Muschamp is confident in the ability of Jacoby Brissett and Jeff Driskel to throw the football. Both showed flashes of that in spot duty during the 2011 season, and they've taken the next steps this spring.
The part the coaches are focusing on now is their ability to run the team.
That is made more difficult by first-year offensive coordinator Brent Pease putting in his offense this spring. The quarterbacks are learning the offense on the fly while also trying to compete and win the starting job.
"I'm very pleased with their progress, as much as anything in managing our football team and getting in and out of the huddle and taking command of the offense," Muschamp said. "Both of them are working extremely hard off the field. They're always in the building watching film and doing things you've got to do to be successful."
Neither quarterback stood out during their opportunities to get reps last season. Brissett went 18-39 (46.2%) for 206 yards, two touchdowns and four interceptions. Driskel went 16-34 (47.1%) for 148 yards, no touchdowns and two interceptions.

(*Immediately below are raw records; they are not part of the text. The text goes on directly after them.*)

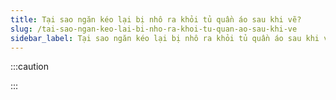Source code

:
 ```yaml
---
title: Tại sao ngăn kéo lại bị nhô ra khỏi tủ quần áo sau khi vẽ?
slug: /tai-sao-ngan-keo-lai-bi-nho-ra-khoi-tu-quan-ao-sau-khi-ve
sidebar_label: Tại sao ngăn kéo lại bị nhô ra khỏi tủ quần áo sau khi vẽ
---
```


:::caution

:::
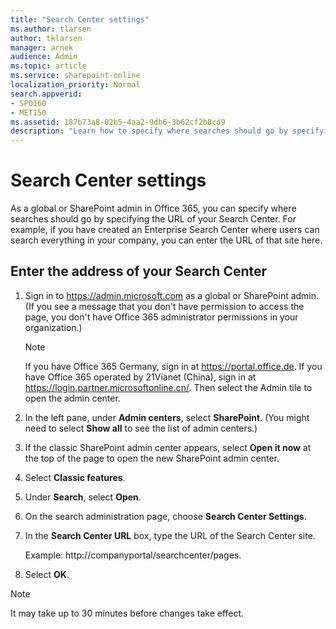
```yaml
---
title: "Search Center settings"
ms.author: tlarsen
author: tklarsen
manager: arnek
audience: Admin
ms.topic: article
ms.service: sharepoint-online
localization_priority: Normal
search.appverid:
- SPO160
- MET150
ms.assetid: 187b73a8-02b5-4aa2-9db6-3b62cf2b8cd9
description: "Learn how to specify where searches should go by specifying the URL of your Search Center."
---
```


# Search Center settings

As a global or SharePoint admin in Office 365, you can specify where searches should go by specifying the URL of your Search Center. For example, if you have created an Enterprise Search Center where users can search everything in your company, you can enter the URL of that site here. 
  
## Enter the address of your Search Center
<a name="__goback"> </a>

1. Sign in to https://admin.microsoft.com as a global or SharePoint admin. (If you see a message that you don't have permission to access the page, you don't have Office 365 administrator permissions in your organization.)
    
    > [!NOTE]
    > If you have Office 365 Germany, sign in at https://portal.office.de. If you have Office 365 operated by 21Vianet (China), sign in at https://login.partner.microsoftonline.cn/. Then select the Admin tile to open the admin center.  
    
2. In the left pane, under **Admin centers**, select **SharePoint**. (You might need to select **Show all** to see the list of admin centers.) 

3. If the classic SharePoint admin center appears, select **Open it now** at the top of the page to open the new SharePoint admin center.
    
4. Select **Classic features**. 
 
5. Under **Search**, select **Open**.
    
6. On the search administration page, choose **Search Center Settings**.
    
7. In the **Search Center URL** box, type the URL of the Search Center site. 
  
    Example: http://companyportal/searchcenter/pages.
    
8. Select **OK**.
    
> [!NOTE]
>  It may take up to 30 minutes before changes take effect. 
  

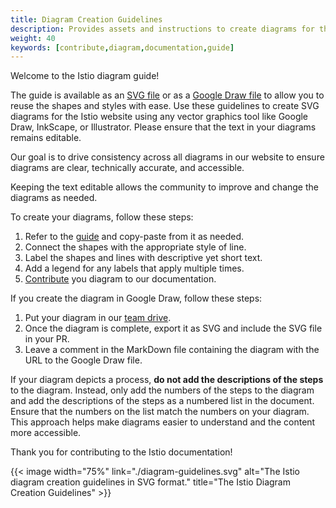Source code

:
 ```yaml
---
title: Diagram Creation Guidelines
description: Provides assets and instructions to create diagrams for the Istio documentation.
weight: 40
keywords: [contribute,diagram,documentation,guide]
---
```


Welcome to the Istio diagram guide!

The guide is available as an [SVG file](./diagram-guidelines.svg) or as a
[Google Draw file](https://docs.google.com/drawings/d/1f3NyutAQIDOA8ojGNyMA5JAJllDShZGQAFfdD01XdSc/edit)
to allow you to reuse the shapes and styles with ease. Use these guidelines to
create SVG diagrams for the Istio website using any vector graphics tool like
Google Draw, InkScape, or Illustrator. Please ensure that the text in your
diagrams remains editable.

Our goal is to drive consistency across all diagrams in our website to ensure
diagrams are clear, technically accurate, and accessible.

Keeping the text editable allows the community to improve and change the
diagrams as needed.

To create your diagrams, follow these steps:

1. Refer to the [guide](./diagram-guidelines.svg) and copy-paste from it as
   needed.
1. Connect the shapes with the appropriate style of line.
1. Label the shapes and lines with descriptive yet short text.
1. Add a legend for any labels that apply multiple times.
1. [Contribute](/about/contribute/github/#add) you diagram to our
   documentation.

If you create the diagram in Google Draw, follow these steps:

1. Put your diagram in our [team drive](https://drive.google.com/corp/drive/u/0/folders/1jczscJueUBR3IOvH30q9HAZX0jC7GSyW).
1. Once the diagram is complete, export it as SVG and include the SVG
   file in your PR.
1. Leave a comment in the MarkDown file containing the diagram with the
   URL to the Google Draw file.

If your diagram depicts a process, **do not add the descriptions of the steps**
to the diagram. Instead, only add the numbers of the steps to the diagram and
add the descriptions of the steps as a numbered list in the document. Ensure
that the numbers on the list match the numbers on your diagram. This approach
helps make diagrams easier to understand and the content more accessible.

Thank you for contributing to the Istio documentation!

{{< image width="75%"
    link="./diagram-guidelines.svg"
    alt="The Istio diagram creation guidelines in SVG format."
    title="The Istio Diagram Creation Guidelines"
    >}}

None of those numbers should inspire confidence in an offense that desperately needs someone to step up under center.
Muschamp didn't know what to expect when they took the practice field this spring, but both quarterbacks have responded to the opportunity to win the starting job.
"The game has slowed down for them," Muschamp said. "That's the number one thing. I stand behind the offense, and you see the progression from reading front side to back side or middle field to split safety. They get to the line of scrimmage and realize that this is a bad front to run this play into, so let's run it the other way.
"They understand that more. It makes more sense to them. The game slows down for older players because they're able to see and anticipate, even though we've changed some things from a verbiage standpoint."
The two will have their final opportunity of the spring to impress when they take the field at Ben Hill Griffin Stadium on Saturday. Muschamp was sure to downplay what the outcome means. It will be the final of 15 spring practices for the Gators, and he doesn't want to ignore what has happened in the first 14 practices for what happens on Saturday.
There's also the importance of playing well in front of a crowd. Each quarterback got into home and away games last season, so they were able to get the experience of playing in front of friendly and road crowds. While their performances on Saturday will have some importance because of the crowd, the coaches won't wipe out what has happened on the practice field this spring.
"To say, well this guy had one good day compared to the other 14 days of competing," Muschamp said. "It's too close to call, as far as the competition is concerned, to take one day over the others. Would it be important? Certainly."